3. Arq Worker (app/worker.py)

Background task processor using Redis-backed Arq queue.

Features:

  • Job persistence across restarts
  • Automatic retries with exponential backoff
  • Scalable (can run multiple workers)
  • 10-minute job timeout

Tasks:

  • create_snapshot_task - Create snapshots from cache or EPICS
  • restore_snapshot_task - Restore snapshot values to EPICS

4. Configuration (app/config.py)

Pydantic-Settings with environment variable support (prefix: SQUIRREL_):

Category Key Settings
Database database_url, database_pool_size (30), database_max_overflow (20)
EPICS epics_ca_timeout (10s), epics_ca_conn_timeout (5s), epics_chunk_size (1000)
Redis redis_url, redis_pv_cache_ttl (60s)
PV Monitor pv_monitor_batch_size (500), pv_monitor_batch_delay_ms (100)
Watchdog watchdog_check_interval (60s), watchdog_stale_threshold (300s)
WebSocket websocket_batch_interval_ms (100)
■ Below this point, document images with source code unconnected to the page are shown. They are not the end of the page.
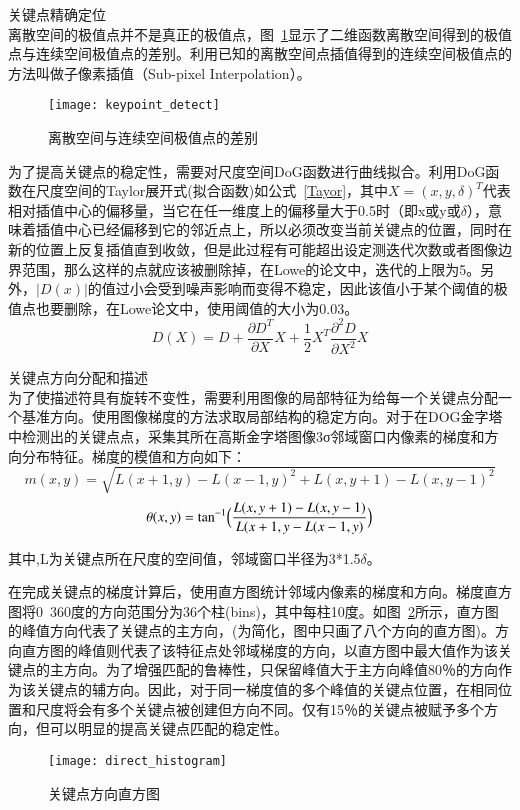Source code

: \begin{compactenum}
\item 关键点精确定位\\离散空间的极值点并不是真正的极值点，图~\ref{fig:keypoint_detect}显示了二维函数离散空间得到的极值点与连续空间极值点的差别。利用已知的离散空间点插值得到的连续空间极值点的方法叫做子像素插值（Sub-pixel Interpolation）。
\begin{figure}[htp]
\centering
\texttt{[image: keypoint\_detect]}
\caption{离散空间与连续空间极值点的差别}
\label{fig:keypoint_detect}
\end{figure}

为了提高关键点的稳定性，需要对尺度空间DoG函数进行曲线拟合。利用DoG函数在尺度空间的Taylor展开式(拟合函数)如公式~\ref{Tayor}，其中$X={(x,y,\delta)^T}$代表相对插值中心的偏移量，当它在任一维度上的偏移量大于0.5时（即x或y或$\delta$），意味着插值中心已经偏移到它的邻近点上，所以必须改变当前关键点的位置，同时在新的位置上反复插值直到收敛，但是此过程有可能超出设定测迭代次数或者图像边界范围，那么这样的点就应该被删除掉，在Lowe的论文中，迭代的上限为5。另外，${|D(x)|}$的值过小会受到噪声影响而变得不稳定，因此该值小于某个阈值的极值点也要删除，在Lowe论文中，使用阈值的大小为0.03。
\begin{equation}\label{Tayor}
D(X)=D+\frac{\partial{D}^T}{\partial{X}}X+\frac{1}{2}X^T\frac{\partial^2{D}}{\partial{X}^2}X
\end{equation}

\item 关键点方向分配和描述\\为了使描述符具有旋转不变性，需要利用图像的局部特征为给每一个关键点分配一个基准方向。使用图像梯度的方法求取局部结构的稳定方向。对于在DOG金字塔中检测出的关键点点，采集其所在高斯金字塔图像3σ邻域窗口内像素的梯度和方向分布特征。梯度的模值和方向如下：
\begin{equation}\label{mozhi}
m(x,y)=\sqrt{L(x+1,y)-{L(x-1,y)}^2+L(x,y+1)-{L(x,y-1)}^2}
\end{equation}
\begin{equation}\label{fangxiang}
\theta(x,y)=\tan^{-1}\Bigl({\frac{L(x,y+1)-L(x,y-1)}{L(x+1,y-L(x-1,y)}}\Bigr)
\end{equation}
\end{compactenum}

其中,L为关键点所在尺度的空间值，邻域窗口半径为3*1.5${\delta}$。

在完成关键点的梯度计算后，使用直方图统计邻域内像素的梯度和方向。梯度直方图将0~360度的方向范围分为36个柱(bins)，其中每柱10度。如图~\ref{fig:direct_histogram}所示，直方图的峰值方向代表了关键点的主方向，(为简化，图中只画了八个方向的直方图)。方向直方图的峰值则代表了该特征点处邻域梯度的方向，以直方图中最大值作为该关键点的主方向。为了增强匹配的鲁棒性，只保留峰值大于主方向峰值80％的方向作为该关键点的辅方向。因此，对于同一梯度值的多个峰值的关键点位置，在相同位置和尺度将会有多个关键点被创建但方向不同。仅有15％的关键点被赋予多个方向，但可以明显的提高关键点匹配的稳定性。
\begin{figure}[htp]
\centering
\texttt{[image: direct\_histogram]}
\caption{关键点方向直方图}
\label{fig:direct_histogram}
\end{figure}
EPICS network discovery (EPICS_CA_ADDR_LIST, EPICS_PVA_ADDR_LIST, etc.) is configured via the standard EPICS library env vars — not through Pydantic settings.

Performance Optimizations

1. Process Isolation

  • API starts in <1s (no PV subscription blocking)
  • Monitor crash doesn't affect API
  • Workers can scale independently

2. Database

  • Connection pooling (30 + 20 overflow)
  • PostgreSQL COPY for bulk inserts (10x faster)
  • ID-based pagination (no OFFSET)
  • Indexes on search fields

3. EPICS

  • Batched PV startup (500/batch, 100ms delay) prevents UDP flood
  • Async operations via aioca (no blocking)
  • Circuit breaker prevents cascading timeouts
  • Connection pre-caching

4. Redis Caching

  • Instant snapshot reads (<5s for 40K PVs)
  • PV Monitor maintains fresh cache
  • Pub/Sub for efficient broadcasts

5. WebSocket

  • Diff-based streaming (only deltas)
  • 100ms batching window
  • Redis-based subscription registry for multi-instance
  • Reduces bandwidth 10-100x

6. Task Queue

  • Jobs persist across restarts
  • Automatic retries for transient failures
  • Progress tracking in database

Circuit Breaker Pattern

The circuit breaker prevents cascading failures when EPICS IOCs become unresponsive.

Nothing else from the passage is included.